(Saved entries)
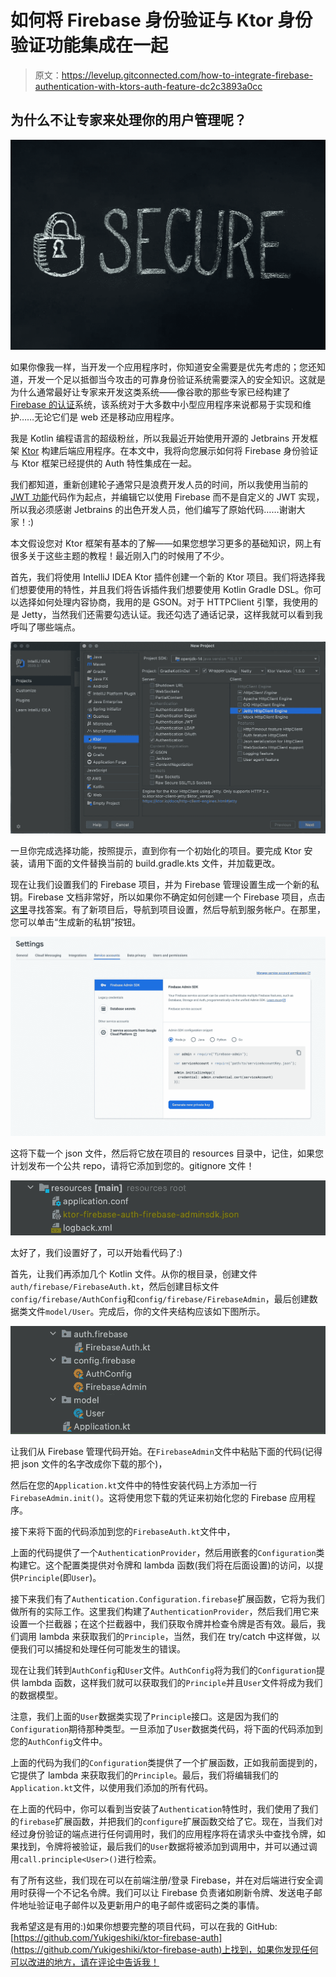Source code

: # 如何将 Firebase 身份验证与 Ktor 身份验证功能集成在一起

> 原文：<https://levelup.gitconnected.com/how-to-integrate-firebase-authentication-with-ktors-auth-feature-dc2c3893a0cc>

## 为什么不让专家来处理你的用户管理呢？

![](img/cb981b59f4bc7f10f65ec551763f5330.png)

如果你像我一样，当开发一个应用程序时，你知道安全需要是优先考虑的；您还知道，开发一个足以抵御当今攻击的可靠身份验证系统需要深入的安全知识。这就是为什么通常最好让专家来开发这类系统——像谷歌的那些专家已经构建了 [Firebase 的认证](https://firebase.google.com/docs/auth)系统，该系统对于大多数中小型应用程序来说都易于实现和维护……无论它们是 web 还是移动应用程序。

我是 Kotlin 编程语言的超级粉丝，所以我最近开始使用开源的 Jetbrains 开发框架 [Ktor](https://ktor.io/) 构建后端应用程序。在本文中，我将向您展示如何将 Firebase 身份验证与 Ktor 框架已经提供的 Auth 特性集成在一起。

我们都知道，重新创建轮子通常只是浪费开发人员的时间，所以我使用当前的 [JWT 功能](https://github.com/ktorio/ktor/tree/master/ktor-features/ktor-auth-jwt)代码作为起点，并编辑它以使用 Firebase 而不是自定义的 JWT 实现，所以我必须感谢 Jetbrains 的出色开发人员，他们编写了原始代码……谢谢大家！:)

本文假设您对 Ktor 框架有基本的了解——如果您想学习更多的基础知识，网上有很多关于这些主题的教程！最近刚入门的时候用了不少。

首先，我们将使用 IntelliJ IDEA Ktor 插件创建一个新的 Ktor 项目。我们将选择我们想要使用的特性，并且我们将告诉插件我们想要使用 Kotlin Gradle DSL。你可以选择如何处理内容协商，我用的是 GSON。对于 HTTPClient 引擎，我使用的是 Jetty，当然我们还需要勾选认证。我还勾选了通话记录，这样我就可以看到我呼叫了哪些端点。

![](img/607113ae66f15ddf5df50c7b73bfc979.png)

一旦你完成选择功能，按照提示，直到你有一个初始化的项目。要完成 Ktor 安装，请用下面的文件替换当前的 build.gradle.kts 文件，并加载更改。

现在让我们设置我们的 Firebase 项目，并为 Firebase 管理设置生成一个新的私钥。Firebase 文档非常好，所以如果你不确定如何创建一个 Firebase 项目，点击[这里](https://firebase.google.com/docs)寻找答案。有了新项目后，导航到项目设置，然后导航到服务帐户。在那里，您可以单击“生成新的私钥”按钮。

![](img/71535fb2b8b16ab1bd128a473eb78cb2.png)

这将下载一个 json 文件，然后将它放在项目的 resources 目录中，记住，如果您计划发布一个公共 repo，请将它添加到您的。gitignore 文件！

![](img/6281886fadbbd07069dbf628de54fa24.png)

太好了，我们设置好了，可以开始看代码了:)

首先，让我们再添加几个 Kotlin 文件。从你的根目录，创建文件`auth/firebase/FirebaseAuth.kt`，然后创建目标文件`config/firebase/AuthConfig`和`config/firebase/FirebaseAdmin`，最后创建数据类文件`model/User`。完成后，你的文件夹结构应该如下图所示。

![](img/3b81c1ee745a14ba335c0a2ba38984d6.png)

让我们从 Firebase 管理代码开始。在`FirebaseAdmin`文件中粘贴下面的代码(记得把 json 文件的名字改成你下载的那个)，

然后在您的`Application.kt`文件中的特性安装代码上方添加一行`FirebaseAdmin.init()`。这将使用您下载的凭证来初始化您的 Firebase 应用程序。

接下来将下面的代码添加到您的`FirebaseAuth.kt`文件中，

上面的代码提供了一个`AuthenticationProvider`，然后用嵌套的`Configuration`类构建它。这个配置类提供对令牌和 lambda 函数(我们将在后面设置)的访问，以提供`Principle`(即`User`)。

接下来我们有了`Authentication.Configuration.firebase`扩展函数，它将为我们做所有的实际工作。这里我们构建了`AuthenticationProvider`，然后我们用它来设置一个拦截器；在这个拦截器中，我们获取令牌并检查令牌是否有效。最后，我们调用 lambda 来获取我们的`Principle`，当然，我们在 try/catch 中这样做，以便我们可以捕捉和处理任何可能发生的错误。

现在让我们转到`AuthConfig`和`User`文件。`AuthConfig`将为我们的`Configuration`提供 lambda 函数，这样我们就可以获取我们的`Principle`并且`User`文件将成为我们的数据模型。

注意，我们上面的`User`数据类实现了`Principle`接口。这是因为我们的`Configuration`期待那种类型。一旦添加了`User`数据类代码，将下面的代码添加到您的`AuthConfig`文件中。

上面的代码为我们的`Configuration`类提供了一个扩展函数，正如我前面提到的，它提供了 lambda 来获取我们的`Principle`。最后，我们将编辑我们的`Application.kt`文件，以使用我们添加的所有代码。

在上面的代码中，你可以看到当安装了`Authentication`特性时，我们使用了我们的`firebase`扩展函数，并把我们的`configure`扩展函数交给了它。现在，当我们对经过身份验证的端点进行任何调用时，我们的应用程序将在请求头中查找令牌，如果找到，令牌将被验证，最后我们的`User`数据将被添加到调用中，并可以通过调用`call.principle<User>()`进行检索。

有了所有这些，我们现在可以在前端注册/登录 Firebase，并在对后端进行安全调用时获得一个不记名令牌。我们可以让 Firebase 负责诸如刷新令牌、发送电子邮件地址验证电子邮件以及更新用户的电子邮件或密码之类的事情。

我希望这是有用的:)如果你想要完整的项目代码，可以在我的 GitHub:[https://github.com/Yukigeshiki/ktor-firebase-auth](https://github.com/Yukigeshiki/ktor-firebase-auth)上找到，如果你发现任何可以改进的地方，请在评论中告诉我！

• _Instructions to follow_
Retype all entries exactly; omit pictures.

• _Response below_
Source code

: # 如何将 Firebase 身份验证与 Ktor 身份验证功能集成在一起

> 原文：<https://levelup.gitconnected.com/how-to-integrate-firebase-authentication-with-ktors-auth-feature-dc2c3893a0cc>

## 为什么不让专家来处理你的用户管理呢？

![](img/cb981b59f4bc7f10f65ec551763f5330.png)

如果你像我一样，当开发一个应用程序时，你知道安全需要是优先考虑的；您还知道，开发一个足以抵御当今攻击的可靠身份验证系统需要深入的安全知识。这就是为什么通常最好让专家来开发这类系统——像谷歌的那些专家已经构建了 [Firebase 的认证](https://firebase.google.com/docs/auth)系统，该系统对于大多数中小型应用程序来说都易于实现和维护……无论它们是 web 还是移动应用程序。

我是 Kotlin 编程语言的超级粉丝，所以我最近开始使用开源的 Jetbrains 开发框架 [Ktor](https://ktor.io/) 构建后端应用程序。在本文中，我将向您展示如何将 Firebase 身份验证与 Ktor 框架已经提供的 Auth 特性集成在一起。

我们都知道，重新创建轮子通常只是浪费开发人员的时间，所以我使用当前的 [JWT 功能](https://github.com/ktorio/ktor/tree/master/ktor-features/ktor-auth-jwt)代码作为起点，并编辑它以使用 Firebase 而不是自定义的 JWT 实现，所以我必须感谢 Jetbrains 的出色开发人员，他们编写了原始代码……谢谢大家！:)

本文假设您对 Ktor 框架有基本的了解——如果您想学习更多的基础知识，网上有很多关于这些主题的教程！最近刚入门的时候用了不少。

首先，我们将使用 IntelliJ IDEA Ktor 插件创建一个新的 Ktor 项目。我们将选择我们想要使用的特性，并且我们将告诉插件我们想要使用 Kotlin Gradle DSL。你可以选择如何处理内容协商，我用的是 GSON。对于 HTTPClient 引擎，我使用的是 Jetty，当然我们还需要勾选认证。我还勾选了通话记录，这样我就可以看到我呼叫了哪些端点。

![](img/607113ae66f15ddf5df50c7b73bfc979.png)

一旦你完成选择功能，按照提示，直到你有一个初始化的项目。要完成 Ktor 安装，请用下面的文件替换当前的 build.gradle.kts 文件，并加载更改。

现在让我们设置我们的 Firebase 项目，并为 Firebase 管理设置生成一个新的私钥。Firebase 文档非常好，所以如果你不确定如何创建一个 Firebase 项目，点击[这里](https://firebase.google.com/docs)寻找答案。有了新项目后，导航到项目设置，然后导航到服务帐户。在那里，您可以单击“生成新的私钥”按钮。

![](img/71535fb2b8b16ab1bd128a473eb78cb2.png)

这将下载一个 json 文件，然后将它放在项目的 resources 目录中，记住，如果您计划发布一个公共 repo，请将它添加到您的。gitignore 文件！

![](img/6281886fadbbd07069dbf628de54fa24.png)

太好了，我们设置好了，可以开始看代码了:)

首先，让我们再添加几个 Kotlin 文件。从你的根目录，创建文件`auth/firebase/FirebaseAuth.kt`，然后创建目标文件`config/firebase/AuthConfig`和`config/firebase/FirebaseAdmin`，最后创建数据类文件`model/User`。完成后，你的文件夹结构应该如下图所示。

![](img/3b81c1ee745a14ba335c0a2ba38984d6.png)

让我们从 Firebase 管理代码开始。在`FirebaseAdmin`文件中粘贴下面的代码(记得把 json 文件的名字改成你下载的那个)，

然后在您的`Application.kt`文件中的特性安装代码上方添加一行`FirebaseAdmin.init()`。这将使用您下载的凭证来初始化您的 Firebase 应用程序。

接下来将下面的代码添加到您的`FirebaseAuth.kt`文件中，

上面的代码提供了一个`AuthenticationProvider`，然后用嵌套的`Configuration`类构建它。这个配置类提供对令牌和 lambda 函数(我们将在后面设置)的访问，以提供`Principle`(即`User`)。

接下来我们有了`Authentication.Configuration.firebase`扩展函数，它将为我们做所有的实际工作。这里我们构建了`AuthenticationProvider`，然后我们用它来设置一个拦截器；在这个拦截器中，我们获取令牌并检查令牌是否有效。最后，我们调用 lambda 来获取我们的`Principle`，当然，我们在 try/catch 中这样做，以便我们可以捕捉和处理任何可能发生的错误。

现在让我们转到`AuthConfig`和`User`文件。`AuthConfig`将为我们的`Configuration`提供 lambda 函数，这样我们就可以获取我们的`Principle`并且`User`文件将成为我们的数据模型。

注意，我们上面的`User`数据类实现了`Principle`接口。这是因为我们的`Configuration`期待那种类型。一旦添加了`User`数据类代码，将下面的代码添加到您的`AuthConfig`文件中。

上面的代码为我们的`Configuration`类提供了一个扩展函数，正如我前面提到的，它提供了 lambda 来获取我们的`Principle`。最后，我们将编辑我们的`Application.kt`文件，以使用我们添加的所有代码。

在上面的代码中，你可以看到当安装了`Authentication`特性时，我们使用了我们的`firebase`扩展函数，并把我们的`configure`扩展函数交给了它。现在，当我们对经过身份验证的端点进行任何调用时，我们的应用程序将在请求头中查找令牌，如果找到，令牌将被验证，最后我们的`User`数据将被添加到调用中，并可以通过调用`call.principle<User>()`进行检索。

有了所有这些，我们现在可以在前端注册/登录 Firebase，并在对后端进行安全调用时获得一个不记名令牌。我们可以让 Firebase 负责诸如刷新令牌、发送电子邮件地址验证电子邮件以及更新用户的电子邮件或密码之类的事情。

我希望这是有用的:)如果你想要完整的项目代码，可以在我的 GitHub:[https://github.com/Yukigeshiki/ktor-firebase-auth](https://github.com/Yukigeshiki/ktor-firebase-auth)上找到，如果你发现任何可以改进的地方，请在评论中告诉我！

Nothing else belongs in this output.